Look through the entries below. Report each line that has the word "name" in it.
########
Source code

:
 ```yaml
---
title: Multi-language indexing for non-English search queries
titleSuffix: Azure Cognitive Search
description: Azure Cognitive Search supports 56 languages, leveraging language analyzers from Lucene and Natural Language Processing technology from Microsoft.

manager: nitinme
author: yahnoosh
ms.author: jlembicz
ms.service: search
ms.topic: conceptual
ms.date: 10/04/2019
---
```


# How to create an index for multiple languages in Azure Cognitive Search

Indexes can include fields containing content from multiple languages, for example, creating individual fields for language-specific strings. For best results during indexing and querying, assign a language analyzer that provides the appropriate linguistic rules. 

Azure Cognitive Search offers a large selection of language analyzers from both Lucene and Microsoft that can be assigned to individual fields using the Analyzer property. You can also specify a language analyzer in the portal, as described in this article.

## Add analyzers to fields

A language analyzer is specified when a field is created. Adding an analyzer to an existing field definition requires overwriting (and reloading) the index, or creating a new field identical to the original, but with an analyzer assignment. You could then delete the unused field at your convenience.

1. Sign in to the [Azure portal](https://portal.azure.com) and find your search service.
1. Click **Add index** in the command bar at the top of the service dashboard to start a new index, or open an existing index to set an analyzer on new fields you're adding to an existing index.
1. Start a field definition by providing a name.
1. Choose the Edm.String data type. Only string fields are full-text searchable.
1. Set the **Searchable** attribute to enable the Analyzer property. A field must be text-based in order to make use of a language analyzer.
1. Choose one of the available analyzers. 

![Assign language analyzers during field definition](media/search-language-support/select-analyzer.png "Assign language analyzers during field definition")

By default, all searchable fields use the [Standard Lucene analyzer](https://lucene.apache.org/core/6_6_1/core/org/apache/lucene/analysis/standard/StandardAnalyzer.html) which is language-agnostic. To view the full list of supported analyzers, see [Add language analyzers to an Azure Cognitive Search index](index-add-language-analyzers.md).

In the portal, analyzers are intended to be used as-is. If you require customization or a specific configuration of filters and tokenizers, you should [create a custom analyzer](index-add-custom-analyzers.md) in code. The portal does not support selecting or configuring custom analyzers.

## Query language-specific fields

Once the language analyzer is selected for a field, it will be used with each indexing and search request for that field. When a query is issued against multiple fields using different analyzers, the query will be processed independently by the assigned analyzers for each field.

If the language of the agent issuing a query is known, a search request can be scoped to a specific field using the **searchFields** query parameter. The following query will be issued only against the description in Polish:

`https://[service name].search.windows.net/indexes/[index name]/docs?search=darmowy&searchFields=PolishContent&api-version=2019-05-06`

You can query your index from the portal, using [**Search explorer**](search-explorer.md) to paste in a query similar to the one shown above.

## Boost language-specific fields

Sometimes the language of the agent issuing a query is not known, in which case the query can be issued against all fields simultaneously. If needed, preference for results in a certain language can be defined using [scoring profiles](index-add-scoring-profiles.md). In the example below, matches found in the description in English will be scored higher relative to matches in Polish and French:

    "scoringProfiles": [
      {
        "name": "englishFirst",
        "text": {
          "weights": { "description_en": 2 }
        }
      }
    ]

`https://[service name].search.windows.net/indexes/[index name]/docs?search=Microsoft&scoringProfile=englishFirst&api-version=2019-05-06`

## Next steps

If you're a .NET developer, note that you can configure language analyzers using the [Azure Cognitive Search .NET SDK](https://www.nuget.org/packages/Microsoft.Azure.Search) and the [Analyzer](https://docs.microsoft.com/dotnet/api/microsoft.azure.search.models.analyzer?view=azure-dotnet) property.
########
→ **EXPECTED ANSWER**:
1. Start a field definition by providing a name.
`https://[service name].search.windows.net/indexes/[index name]/docs?search=darmowy&searchFields=PolishContent&api-version=2019-05-06`
        "name": "englishFirst",
`https://[service name].search.windows.net/indexes/[index name]/docs?search=Microsoft&scoringProfile=englishFirst&api-version=2019-05-06`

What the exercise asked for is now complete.